Clara hesitou. Esta era a pergunta que tinha estado a temer.
"Nós... encontrámos algumas coisas peculiares."
"Pode elaborar?"
"As obras foram furtadas, mas não houve tentativa imediata de venda. Verificámos os canais habituais, mercado negro, leiloeiras online..."
"O que sugere isso?"
"Que talvez... talvez não tenha sido apenas motivado por lucro."
A sala ficou em silêncio. Pedro olhou para Clara, surpreso.

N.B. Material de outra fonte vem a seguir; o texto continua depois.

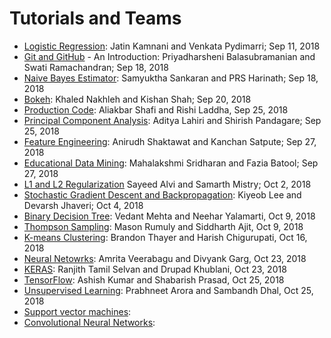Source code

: # Tutorials and Teams

* [Logistic Regression](tutorial_logistic_regression.md): Jatin Kamnani and Venkata Pydimarri; Sep 11, 2018
* [Git and GitHub](tutorial_github.md) - An Introduction: Priyadharsheni Balasubramanian and Swati Ramachandran; Sep 18, 2018
* [Naive Bayes Estimator](tutorial_naivebayes.md): Samyuktha Sankaran and PRS Harinath; Sep 18, 2018
* [Bokeh](tutorial_bokeh.md): Khaled Nakhleh and Kishan Shah; Sep 20, 2018
* [Production Code](tutorial_code.md): Aliakbar Shafi and Rishi Laddha, Sep 25, 2018
* [Principal Component Analysis](tutorial_pca.md): Aditya Lahiri and Shirish Pandagare; Sep 25, 2018
* [Feature Engineering](tutorial_features.md): Anirudh Shaktawat and Kanchan Satpute; Sep 27, 2018
* [Educational Data Mining](tutorial_educational_data.md): Mahalakshmi Sridharan and Fazia Batool; Sep 27, 2018
* [L1 and L2 Regularization](tutorial_regularization.md) Sayeed Alvi and Samarth Mistry; Oct 2, 2018
* [Stochastic Gradient Descent and Backpropagation](tutorial_sgd.md): Kiyeob Lee and Devarsh Jhaveri; Oct 4, 2018
* [Binary Decision Tree](binary_decision_tree.md): Vedant Mehta and Neehar Yalamarti, Oct 9, 2018
* [Thompson Sampling](tutorial_thompson_sampling.md): Mason Rumuly and Siddharth Ajit, Oct 9, 2018
* [K-means Clustering](tutorial_kmeans.md): Brandon Thayer and Harish Chigurupati, Oct 16, 2018
* [Neural Netowrks](tutorial_neuralnets.md): Amrita Veerabagu and Divyank Garg, Oct 23, 2018
* [KERAS](tutorial_keras.md): Ranjith Tamil Selvan and Drupad Khublani, Oct 23, 2018
* [TensorFlow](tutorial_tensorflow.md): Ashish Kumar and Shabarish Prasad, Oct 25, 2018
* [Unsupervised Learning](tutorial_unsupervisedlearning.md): Prabhneet Arora and Sambandh Dhal, Oct 25, 2018
* [Support vector machines](tutorial_svm.md):
* [Convolutional Neural Networks](tutorial_cnn.md):
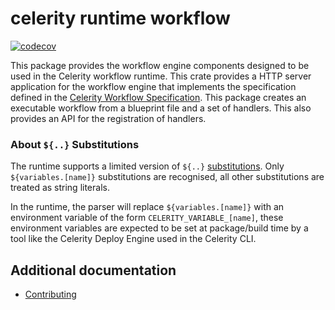 # celerity runtime workflow

[![codecov](https://codecov.io/gh/two-hundred/celerity/graph/badge.svg?token=u1SKOg58yo&flag=runtime-lib-workflow)](https://codecov.io/gh/two-hundred/celerity)

This package provides the workflow engine components designed to be used in the Celerity workflow runtime.
This crate provides a HTTP server application for the workflow engine that implements the specification defined in the [Celerity Workflow Specification](https://www.celerityframework.com/docs/applications/resources/celerity-workflow).
This package creates an executable workflow from a blueprint file and a set of handlers.
This also provides an API for the registration of handlers.

### About `${..}` Substitutions

The runtime supports a limited version of `${..}` [substitutions](https://www.celerityframework.com/docs/blueprint/specification#references--substitutions).
Only `${variables.[name]}` substitutions are recognised, all other substitutions are treated as string literals.

In the runtime, the parser will replace `${variables.[name]}` with an environment variable of the form `CELERITY_VARIABLE_[name]`, these environment variables are expected to be set at package/build time by a tool like the Celerity Deploy Engine used in the Celerity CLI.

## Additional documentation

- [Contributing](../CONTRIBUTING.md)
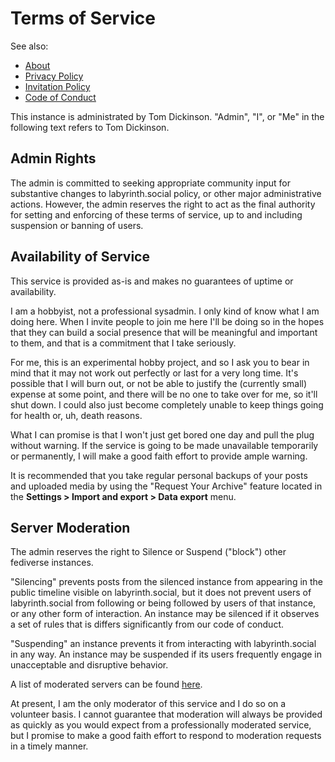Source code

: # Terms of Service

See also:
* [About](../readme.md)
* [Privacy Policy](privacy.md)
* [Invitation Policy](invitation.md)
* [Code of Conduct](conduct.md)

This instance is administrated by Tom Dickinson. "Admin", "I", or "Me" in the
following text refers to Tom Dickinson.

## Admin Rights

The admin is committed to seeking appropriate community input for substantive
changes to labyrinth.social policy, or other major administrative actions.
However, the admin reserves the right to act as the final authority for setting
and enforcing of these terms of service, up to and including suspension or
banning of users.

## Availability of Service

This service is provided as-is and makes no guarantees of uptime or
availability.

I am a hobbyist, not a professional sysadmin. I only kind of know what I am
doing here. When I invite people to join me here I'll be doing so in the hopes
that they can build a social presence that will be meaningful and important to
them, and that is a commitment that I take seriously.

For me, this is an experimental hobby project, and so I ask you to bear in mind
that it may not work out perfectly or last for a very long time. It's possible
that I will burn out, or not be able to justify the (currently small) expense at
some point, and there will be no one to take over for me, so it'll shut down. I
could also just become completely unable to keep things going for health or, uh,
death reasons.

What I can promise is that I won't just get bored one day and pull the plug
without warning. If the service is going to be made unavailable temporarily or
permanently, I will make a good faith effort to provide ample warning.

It is recommended that you take regular personal backups of your posts and
uploaded media by using the "Request Your Archive" feature located in the
**Settings > Import and export > Data export** menu.

## Server Moderation

The admin reserves the right to Silence or Suspend ("block") other fediverse instances.

"Silencing" prevents posts from the silenced instance from appearing in the
public timeline visible on labyrinth.social, but it does not prevent users of
labyrinth.social from following or being followed by users of that instance, or
any other form of interaction. An instance may be silenced if it observes a set
of rules that is differs significantly from our code of conduct.

"Suspending" an instance prevents it from interacting with labyrinth.social in
any way. An instance may be suspended if its users frequently engage in
unacceptable and disruptive behavior.

A list of moderated servers can be found [here](https://labyrinth.social/about/more#unavailable-content).

At present, I am the only moderator of this service and I do so on a volunteer basis. I cannot guarantee that moderation will always be provided as quickly as you would expect from a professionally moderated service, but I promise to make a good faith effort to respond to moderation requests in a timely manner.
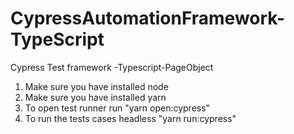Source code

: # CypressAutomationFramework-TypeScript
Cypress Test framework -Typescript-PageObject
1. Make sure you have installed node
2. Make sure you have installed yarn
3. To open test runner run "yarn open:cypress"
4. To run the tests cases headless "yarn run:cypress"
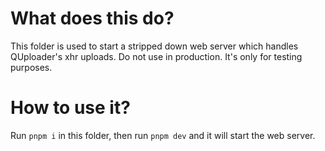 # What does this do?

This folder is used to start a stripped down web server which handles QUploader's xhr uploads. Do not use in production. It's only for testing purposes.

# How to use it?

Run `pnpm i` in this folder, then run `pnpm dev` and it will start the web server.
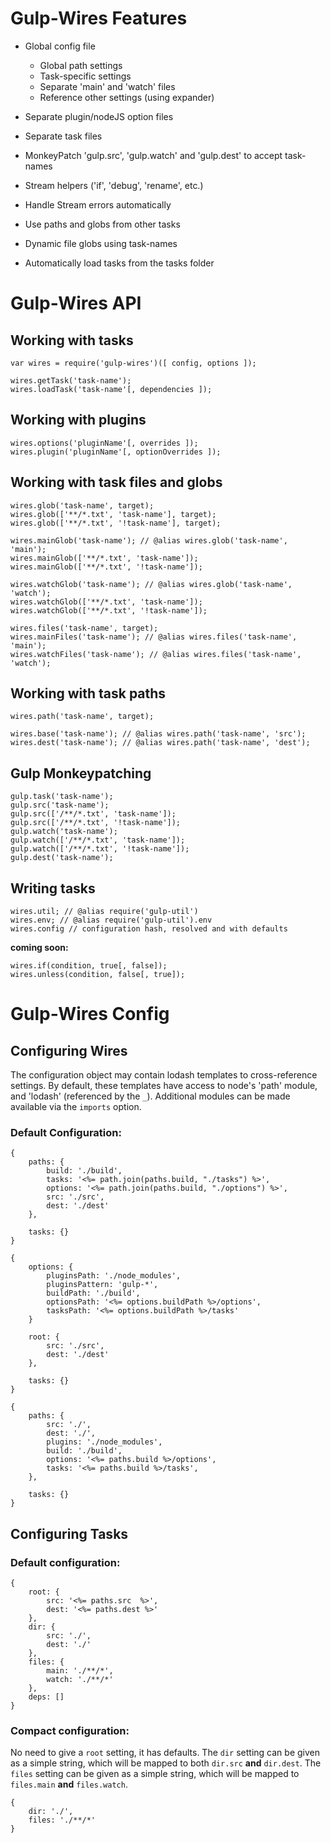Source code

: # Gulp-Wires Features

+ Global config file

    + Global path settings
    + Task-specific settings
    + Separate 'main' and 'watch' files
    + Reference other settings (using expander)

+ Separate plugin/nodeJS option files
+ Separate task files

+ MonkeyPatch 'gulp.src', 'gulp.watch' and 'gulp.dest' to accept task-names
+ Stream helpers ('if', 'debug', 'rename', etc.)
+ Handle Stream errors automatically

+ Use paths and globs from other tasks
+ Dynamic file globs using task-names

+ Automatically load tasks from the tasks folder

# Gulp-Wires API

## Working with tasks

    var wires = require('gulp-wires')([ config, options ]);

    wires.getTask('task-name');
    wires.loadTask('task-name'[, dependencies ]);

## Working with plugins

    wires.options('pluginName'[, overrides ]);
    wires.plugin('pluginName'[, optionOverrides ]);

## Working with task files and globs

    wires.glob('task-name', target);
    wires.glob(['**/*.txt', 'task-name'], target);
    wires.glob(['**/*.txt', '!task-name'], target);

    wires.mainGlob('task-name'); // @alias wires.glob('task-name', 'main');
    wires.mainGlob(['**/*.txt', 'task-name']);
    wires.mainGlob(['**/*.txt', '!task-name']);

    wires.watchGlob('task-name'); // @alias wires.glob('task-name', 'watch');
    wires.watchGlob(['**/*.txt', 'task-name']);
    wires.watchGlob(['**/*.txt', '!task-name']);

    wires.files('task-name', target);
    wires.mainFiles('task-name'); // @alias wires.files('task-name', 'main');
    wires.watchFiles('task-name'); // @alias wires.files('task-name', 'watch');

## Working with task paths

    wires.path('task-name', target);

    wires.base('task-name'); // @alias wires.path('task-name', 'src');
    wires.dest('task-name'); // @alias wires.path('task-name', 'dest');

## Gulp Monkeypatching

    gulp.task('task-name');
    gulp.src('task-name');
    gulp.src(['/**/*.txt', 'task-name']);
    gulp.src(['/**/*.txt', '!task-name']);
    gulp.watch('task-name');
    gulp.watch(['/**/*.txt', 'task-name']);
    gulp.watch(['/**/*.txt', '!task-name']);
    gulp.dest('task-name');

## Writing tasks

    wires.util; // @alias require('gulp-util')
    wires.env; // @alias require('gulp-util').env
    wires.config // configuration hash, resolved and with defaults

**coming soon:**

    wires.if(condition, true[, false]);
    wires.unless(condition, false[, true]);

# Gulp-Wires Config

## Configuring Wires

The configuration object may contain lodash templates to cross-reference settings. By default, these templates have access to node's 'path' module, and 'lodash' (referenced by the `_`). Additional modules can be made available via the `imports` option.

### Default Configuration:

    {
        paths: {
            build: './build',
            tasks: '<%= path.join(paths.build, "./tasks") %>',
            options: '<%= path.join(paths.build, "./options") %>',
            src: './src',
            dest: './dest'
        },
                
        tasks: {}
    }

    {        
        options: {
            pluginsPath: './node_modules',
            pluginsPattern: 'gulp-*',
            buildPath: './build',
            optionsPath: '<%= options.buildPath %>/options',
            tasksPath: '<%= options.buildPath %>/tasks'
        }
        
        root: {
            src: './src',
            dest: './dest'
        },
        
        tasks: {}
    }

    {
        paths: {
            src: './',
            dest: './',
            plugins: './node_modules',
            build: './build',
            options: '<%= paths.build %>/options',
            tasks: '<%= paths.build %>/tasks',
        },
        
        tasks: {}
    }

## Configuring Tasks

### Default configuration:

    {
        root: {
            src: '<%= paths.src  %>',
            dest: '<%= paths.dest %>'
        },
        dir: {
            src: './',
            dest: './'
        },
        files: {
            main: './**/*',
            watch: './**/*'
        },
        deps: []
    }

### Compact configuration:

No need to give a `root` setting, it has defaults.
The `dir` setting can be given as a simple string, which will be mapped to both `dir.src` **and** `dir.dest`.
The `files` setting can be given as a simple string, which will be mapped to `files.main` **and** `files.watch`.

    {
        dir: './',
        files: './**/*'
    }


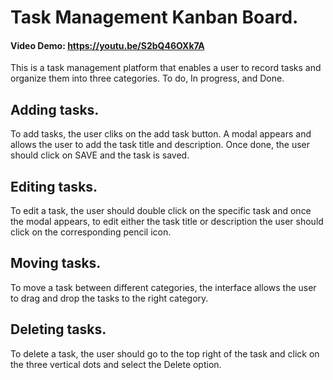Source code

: # Task Management Kanban Board.
#### Video Demo: https://youtu.be/S2bQ46OXk7A
This is a task management platform that enables a user to record tasks and organize them into three categories. To do, In progress, and Done. 

## Adding tasks.
To add tasks, the user cliks on the add task button.
A modal appears and allows the user to add the task title and description. Once done, the user should click on SAVE and the task is saved.

## Editing tasks.
To edit a task, the user should double click on the specific task and once the modal appears, to edit either the task title or description
the user should click on the corresponding pencil icon.

## Moving tasks.
To move a task between different categories, the interface allows the user to drag and drop the tasks to the right category.

## Deleting tasks.
To delete a task, the user should go to the top right of the task and click on the three vertical dots and select the Delete option.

Ela estava a arriscar o seu testemunho, a sua credibilidade, por ele?
O juiz ajustou os óculos. "Senhora Clara, está a sugerir que havia outra motivação?"
"Eu... estou apenas a relatar os factos que encontramos na investigação."
"Que factos?"
Clara respirou fundo. "As câmaras mostram que o arguido passou mais tempo a observar as obras do que a roubá-las. E houve um incidente três meses antes..."
"Que incidente?"
"Uma falha no sistema de alarme numa noite de tempestade. Um visitante regular da galeria entregou um guarda-chuva que uma mulher tinha esquecido nesse dia. Esse guarda-chuva foi deixado com uma nota que dizia 'para a mulher que gosta de apreciar arte na chuva'."
O coração de Pedro acelerou. Como é que ela sabia disso?
"E isso tem relevância para o caso?"
"A caligrafia da nota coincide com a das assinaturas que o arguido deixou em documentos anteriores."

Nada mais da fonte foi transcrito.